PROBLEM STATEMENT: All entries, exactly as written, should be output again.

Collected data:
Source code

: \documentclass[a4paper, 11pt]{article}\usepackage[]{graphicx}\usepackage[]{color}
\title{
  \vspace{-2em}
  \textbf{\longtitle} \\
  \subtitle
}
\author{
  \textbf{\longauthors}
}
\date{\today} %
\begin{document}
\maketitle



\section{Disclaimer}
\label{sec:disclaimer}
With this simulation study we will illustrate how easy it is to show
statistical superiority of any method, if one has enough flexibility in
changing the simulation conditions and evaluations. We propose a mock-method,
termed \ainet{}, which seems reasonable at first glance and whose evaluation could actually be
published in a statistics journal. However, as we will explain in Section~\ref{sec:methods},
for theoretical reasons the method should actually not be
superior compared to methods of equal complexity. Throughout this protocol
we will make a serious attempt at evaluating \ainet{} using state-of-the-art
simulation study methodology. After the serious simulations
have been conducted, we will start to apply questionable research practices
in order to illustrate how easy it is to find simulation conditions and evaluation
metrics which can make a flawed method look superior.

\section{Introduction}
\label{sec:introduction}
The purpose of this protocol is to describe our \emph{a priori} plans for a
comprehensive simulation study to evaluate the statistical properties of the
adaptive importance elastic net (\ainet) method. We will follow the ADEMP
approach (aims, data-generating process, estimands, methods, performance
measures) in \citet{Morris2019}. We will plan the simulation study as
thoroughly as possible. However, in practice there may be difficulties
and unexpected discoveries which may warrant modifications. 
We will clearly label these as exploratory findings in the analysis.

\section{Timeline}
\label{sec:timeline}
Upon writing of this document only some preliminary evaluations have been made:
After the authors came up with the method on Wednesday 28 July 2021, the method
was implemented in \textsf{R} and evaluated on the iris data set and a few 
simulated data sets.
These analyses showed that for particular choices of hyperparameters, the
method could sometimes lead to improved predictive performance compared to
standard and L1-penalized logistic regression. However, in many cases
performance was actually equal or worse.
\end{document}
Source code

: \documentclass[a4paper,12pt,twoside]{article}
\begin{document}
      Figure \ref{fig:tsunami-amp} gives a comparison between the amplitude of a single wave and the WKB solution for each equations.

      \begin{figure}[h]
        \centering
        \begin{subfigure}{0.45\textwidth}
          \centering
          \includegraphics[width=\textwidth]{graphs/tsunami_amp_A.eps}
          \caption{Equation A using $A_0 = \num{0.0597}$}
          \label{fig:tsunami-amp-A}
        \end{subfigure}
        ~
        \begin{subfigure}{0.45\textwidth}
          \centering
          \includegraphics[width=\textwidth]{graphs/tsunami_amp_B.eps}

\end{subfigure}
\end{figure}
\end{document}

TASK RESPONSE:
Source code

: \documentclass[a4paper, 11pt]{article}\usepackage[]{graphicx}\usepackage[]{color}
\title{
  \vspace{-2em}
  \textbf{\longtitle} \\
  \subtitle
}
\author{
  \textbf{\longauthors}
}
\date{\today} %
\begin{document}
\maketitle



\section{Disclaimer}
\label{sec:disclaimer}
With this simulation study we will illustrate how easy it is to show
statistical superiority of any method, if one has enough flexibility in
changing the simulation conditions and evaluations. We propose a mock-method,
termed \ainet{}, which seems reasonable at first glance and whose evaluation could actually be
published in a statistics journal. However, as we will explain in Section~\ref{sec:methods},
for theoretical reasons the method should actually not be
superior compared to methods of equal complexity. Throughout this protocol
we will make a serious attempt at evaluating \ainet{} using state-of-the-art
simulation study methodology. After the serious simulations
have been conducted, we will start to apply questionable research practices
in order to illustrate how easy it is to find simulation conditions and evaluation
metrics which can make a flawed method look superior.

\section{Introduction}
\label{sec:introduction}
The purpose of this protocol is to describe our \emph{a priori} plans for a
comprehensive simulation study to evaluate the statistical properties of the
adaptive importance elastic net (\ainet) method. We will follow the ADEMP
approach (aims, data-generating process, estimands, methods, performance
measures) in \citet{Morris2019}. We will plan the simulation study as
thoroughly as possible. However, in practice there may be difficulties
and unexpected discoveries which may warrant modifications. 
We will clearly label these as exploratory findings in the analysis.

\section{Timeline}
\label{sec:timeline}
Upon writing of this document only some preliminary evaluations have been made:
After the authors came up with the method on Wednesday 28 July 2021, the method
was implemented in \textsf{R} and evaluated on the iris data set and a few 
simulated data sets.
These analyses showed that for particular choices of hyperparameters, the
method could sometimes lead to improved predictive performance compared to
standard and L1-penalized logistic regression. However, in many cases
performance was actually equal or worse.
\end{document}
Source code

: \documentclass[a4paper,12pt,twoside]{article}
\begin{document}
      Figure \ref{fig:tsunami-amp} gives a comparison between the amplitude of a single wave and the WKB solution for each equations.

      \begin{figure}[h]
        \centering
        \begin{subfigure}{0.45\textwidth}
          \centering
          \includegraphics[width=\textwidth]{graphs/tsunami_amp_A.eps}
          \caption{Equation A using $A_0 = \num{0.0597}$}
          \label{fig:tsunami-amp-A}
        \end{subfigure}
        ~
        \begin{subfigure}{0.45\textwidth}
          \centering
          \includegraphics[width=\textwidth]{graphs/tsunami_amp_B.eps}

\end{subfigure}
\end{figure}
\end{document}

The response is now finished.